Chemotherapy for prostate cancer
Chemotherapeutic agents, or chemotherapy, are anticancer drugs. They are used (for hormone resistant prostate cancer) as a palliative treatment (palliation to relieve symptoms) in patients with advanced cancer for whom a cure is unattainable.
Recall that the goal of palliation is simply to slow the tumor's growth and relieve the patient's symptoms. Chemotherapy is not ordinarily used for organ-confined or locally advanced prostate cancers because a cure in these cases is possible with other treatments.
Currently, chemotherapy is used only for advanced metastatic prostate cancers that have failed to respond to other treatments.
Several chemotherapeutic agents have been used effectively to palliate metastatic prostate cancer. One such agent is estramustine (Emcyt). Another agent called mitoxantrone (Novantrone) has been shown to be effective in combination with prednisone for palliating androgen-independent prostate cancer.
As mentioned previously, metastatic tumors that have not responded specifically to hormonal therapy are referred to as castrate-resistant prostate cancers.

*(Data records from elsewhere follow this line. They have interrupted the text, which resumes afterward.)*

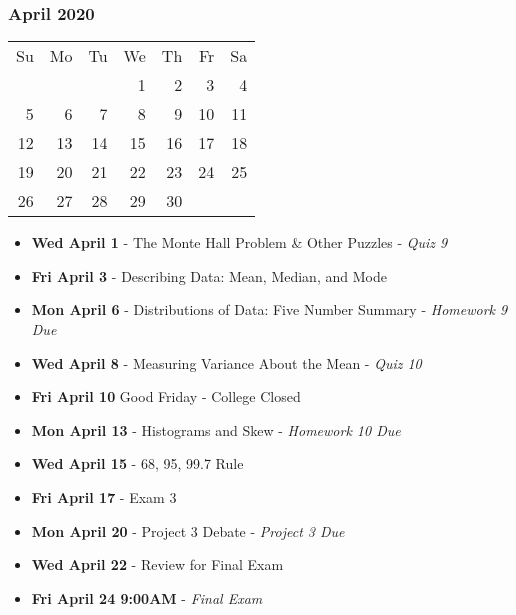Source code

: \subsubsection*{April 2020}
\begin{tabular}{rrrrrrr}
Su & Mo & Tu & We & Th & Fr & Sa\\
   &    &    &  1 &  2 &  3 &  4\\
 5 &  6 &  7 &  8 &  9 & 10 & 11\\ \cline{6-6}
12 & 13 & 14 & 15 & 16 & \multicolumn{1}{|r|}{17} & 18\\ \cline{6-6}
19 & 20 & 21 & 22 & 23 & \multicolumn{1}{|r|}{24} & 25\\ \cline{6-6}
26 & 27 & 28 & 29 & 30 &    &\\ 
\end{tabular}
\begin{itemize}
\item\textbf{Wed April  1}
  - The Monte Hall Problem \& Other Puzzles - {\em Quiz 9}
\item\textbf{Fri April  3}
  - Describing Data: Mean, Median, and Mode 
\item\textbf{Mon April  6}
  - Distributions of Data: Five Number Summary - {\em Homework 9 Due}
\item\textbf{Wed April  8}
  - Measuring Variance About the Mean - {\em Quiz 10}
\item\textbf{Fri April 10} Good Friday - College Closed
\item\textbf{Mon April 13}
  - Histograms and Skew  - {\em Homework 10 Due}
\item\textbf{Wed April 15}
  - 68, 95, 99.7 Rule 
\item\textbf{Fri April 17}
  - Exam 3
\item\textbf{Mon April 20}
  - Project 3 Debate - {\em Project 3 Due}
\item\textbf{Wed April 22}
  - Review for Final Exam
\item\textbf{Fri April 24 9:00AM} - {\em Final Exam}
\end{itemize}
\hrulefill
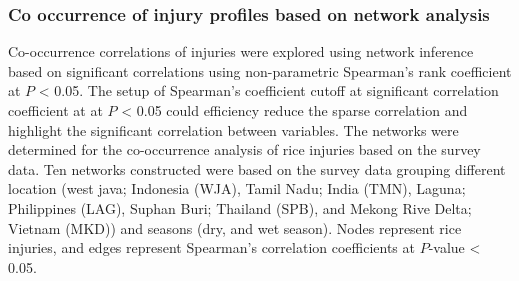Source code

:

\subsubsection*{Co  occurrence of injury profiles based on network analysis}

Co-occurrence correlations of injuries were explored using network inference based on significant correlations using non-parametric Spearman’s rank coefficient at $P$ < 0.05. The setup of Spearman's coefficient cutoff at significant correlation coefficient at at $P$ < 0.05 could efficiency reduce the sparse correlation and highlight the significant correlation between variables. The networks were determined for the co-occurrence analysis of rice injuries based on the survey data. Ten networks constructed were based on the survey data grouping different location (west java; Indonesia (WJA), Tamil Nadu; India (TMN), Laguna; Philippines (LAG), Suphan Buri; Thailand (SPB), and Mekong Rive Delta; Vietnam (MKD)) and seasons (dry, and wet season). Nodes represent rice injuries, and edges represent Spearman's correlation coefficients at $P$-value < 0.05. 

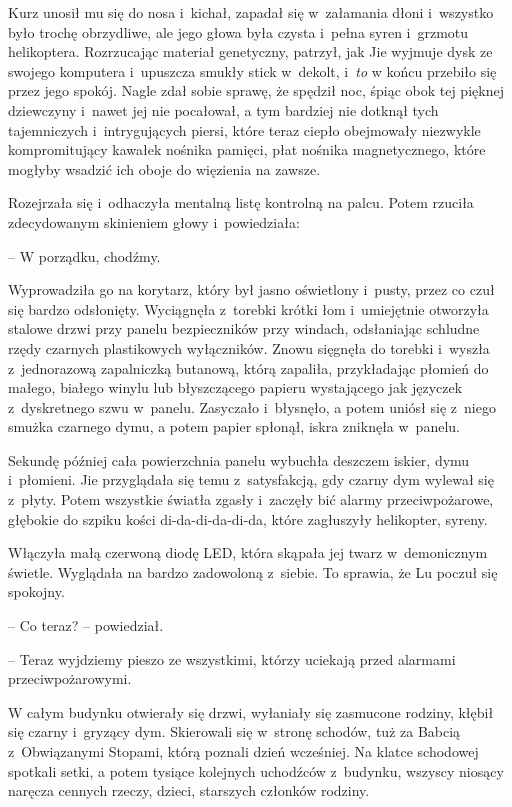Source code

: \documentclass[oneside,polish,11pt,rmheadings]{mwbk}
\begin{document}
Kurz unosił mu się do nosa i~kichał, zapadał się w~załamania dłoni i~wszystko było trochę obrzydliwe, ale jego głowa była czysta i~pełna syren i~grzmotu helikoptera. Rozrzucając materiał genetyczny, patrzył, jak Jie wyjmuje dysk ze swojego komputera i~upuszcza smukły stick w~dekolt, i~\textit{to }w końcu przebiło się przez jego spokój. Nagle zdał sobie sprawę, że spędził noc, śpiąc obok tej pięknej dziewczyny i~nawet jej nie pocałował, a tym bardziej nie dotknął tych tajemniczych i~intrygujących piersi, które teraz ciepło obejmowały niezwykle kompromitujący kawałek nośnika pamięci, płat nośnika magnetycznego, które mogłyby wsadzić ich oboje do więzienia na zawsze.

Rozejrzała się i~odhaczyła mentalną listę kontrolną na palcu. Potem rzuciła zdecydowanym skinieniem głowy i~powiedziała: 

-- W porządku, chodźmy. 

Wyprowadziła go na korytarz, który był jasno oświetlony i~pusty, przez co czuł się bardzo odsłonięty. Wyciągnęła z~torebki krótki łom i~umiejętnie otworzyła stalowe drzwi przy panelu bezpieczników przy windach, odsłaniając schludne rzędy czarnych plastikowych wyłączników. Znowu sięgnęła do torebki i~wyszła z~jednorazową zapalniczką butanową, którą zapaliła, przykładając płomień do małego, białego winylu lub błyszczącego papieru wystającego jak języczek z~dyskretnego szwu w~panelu. Zasyczało i~błysnęło, a potem uniósł się z~niego smużka czarnego dymu, a potem papier spłonął, iskra zniknęła w~panelu.

Sekundę później cała powierzchnia panelu wybuchła deszczem iskier, dymu i~płomieni. Jie przyglądała się temu z~satysfakcją, gdy czarny dym wylewał się z~płyty. Potem wszystkie światła zgasły i~zaczęły bić alarmy przeciwpożarowe, głębokie do szpiku kości di-da-di-da-di-da, które zagłuszyły helikopter, syreny.

Włączyła małą czerwoną diodę LED, która skąpała jej twarz w~demonicznym świetle. Wyglądała na bardzo zadowoloną z~siebie. To sprawia, że Lu poczuł się spokojny.

-- Co teraz? -- powiedział.

-- Teraz wyjdziemy pieszo ze wszystkimi, którzy uciekają przed alarmami przeciwpożarowymi.

W całym budynku otwierały się drzwi, wyłaniały się zasmucone rodziny, kłębił się czarny i~gryzący dym. Skierowali się w~stronę schodów, tuż za Babcią z~Obwiązanymi Stopami, którą poznali dzień wcześniej. Na klatce schodowej spotkali setki, a potem tysiące kolejnych uchodźców z~budynku, wszyscy niosący naręcza cennych rzeczy, dzieci, starszych członków rodziny.
\end{document}
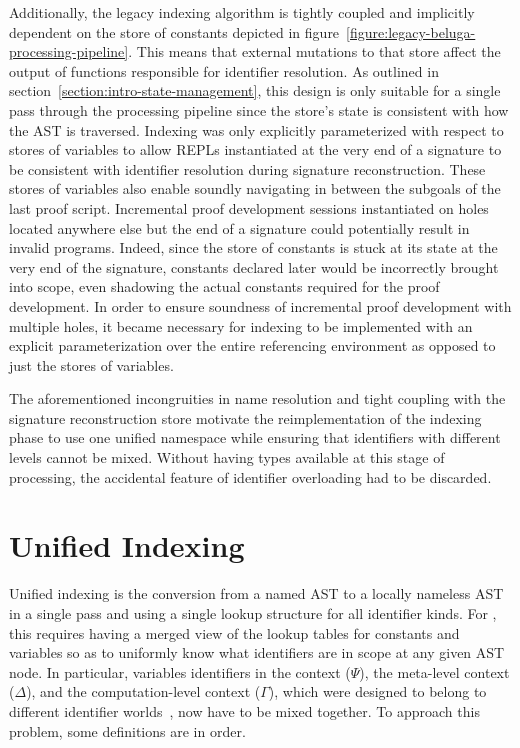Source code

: Additionally, the legacy indexing algorithm is tightly coupled and implicitly dependent on the store of constants depicted in figure~\ref{figure:legacy-beluga-processing-pipeline}.
This means that external mutations to that store affect the output of functions responsible for identifier resolution.
As outlined in section~\ref{section:intro-state-management}, this design is only suitable for a single pass through the processing pipeline since the store's state is consistent with how the \ac{AST} is traversed.
Indexing was only explicitly parameterized with respect to stores of variables to allow \acp{REPL} instantiated at the very end of a \Beluga signature to be consistent with identifier resolution during signature reconstruction.
These stores of variables also enable soundly navigating in \Harpoon between the subgoals of the last proof script.
Incremental proof development sessions instantiated on holes located anywhere else but the end of a \Beluga signature could potentially result in invalid programs.
Indeed, since the store of constants is stuck at its state at the very end of the \Beluga signature, constants declared later would be incorrectly brought into scope, even shadowing the actual constants required for the proof development.
In order to ensure soundness of incremental proof development with multiple holes, it became necessary for indexing to be implemented with an explicit parameterization over the entire referencing environment as opposed to just the stores of variables.

The aforementioned incongruities in name resolution and tight coupling with the signature reconstruction store motivate the reimplementation of the indexing phase to use one unified namespace while ensuring that identifiers with different levels cannot be mixed.
Without having types available at this stage of processing, the accidental feature of identifier overloading had to be discarded.

\section{Unified Indexing}\label{section:indexing}


Unified indexing is the conversion from a named \ac{AST} to a locally nameless \ac{AST} in a single pass and using a single lookup structure for all identifier kinds.
For \Beluga, this requires having a merged view of the lookup tables for constants and variables so as to uniformly know what identifiers are in scope at any given \ac{AST} node.
In particular, variables identifiers in the \LF context ($\Psi$), the meta-level context ($\Delta$), and the computation-level context ($\Gamma$), which were designed to belong to different identifier worlds~\cite{ferreira2012compiler}, now have to be mixed together.
To approach this problem, some definitions are in order.

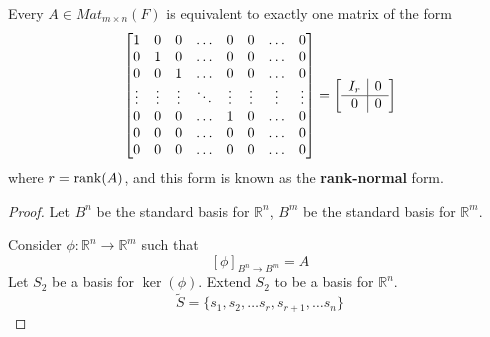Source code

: \begin{theorem}     
    Every $A \in Mat_{m \times n}(F)$ is equivalent to exactly one matrix of the form 
\[ 
\begin{bmatrix}
    1 & 0 & 0 & \hdots & 0 & 0 & \hdots & 0 \\
    0 & 1 & 0 & \hdots & 0 & 0 & \hdots & 0 \\
    0 & 0 & 1 & \hdots & 0 & 0 & \hdots & 0 \\
    \vdots & \vdots & \vdots & \ddots & \vdots & \vdots & \vdots & \vdots \\
    0 & 0 & 0 & \hdots & 1 & 0 & \hdots & 0 \\
    0 & 0 & 0 & \hdots & 0 & 0 & \hdots & 0 \\
    0 & 0 & 0 & \hdots & 0 & 0 & \hdots & 0 \\
\end{bmatrix} = \left[
    \begin{array}{c | c}
    I_r & 0 \\
    \hline
    0 & 0
    \end{array}
\right]
\]
where $r = \rank(A)$, and this form is known as the \textbf{rank-normal} form.
\end{theorem}       

\begin{proof}       
    Let $B^n$ be the standard basis for $\mathbb{R}^n$, $B^m$ be the standard basis for $\mathbb{R}^m$. 

    Consider $\phi: \mathbb{R}^n \to \mathbb{R}^m$ such that 
    \[
        \left[ \phi \right]_{B^n \to B^m} = A
    \]
    Let $S_2$ be a basis for $\ker( \phi)$. Extend $S_2$ to be a basis for $\mathbb{R}^n$. \\

    \[
        \tilde{S} = \{s_1, s_2, \hdots s_r, s_{r + 1}, \hdots s_n \} 
    \]
    
\end{proof}     








\newpage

Newer chemotherapy medicines like docetaxel (Taxotere) have shown some promise in prolonging the survival of some patients with extensive prostate cancer. They may also decrease the pain related to widespread cancer. However, this comes at the cost of significant side effects that may impact quality of life.
The more common side effects of chemotherapy include :
- Weakness,
- Nausea,
- Hair loss,
- And suppression of the bone marrow.
The suppression of marrow, in turn, can decrease the red blood cells (causing anemia), the white blood cells (leading to infections), and the platelets (resulting in bleeding).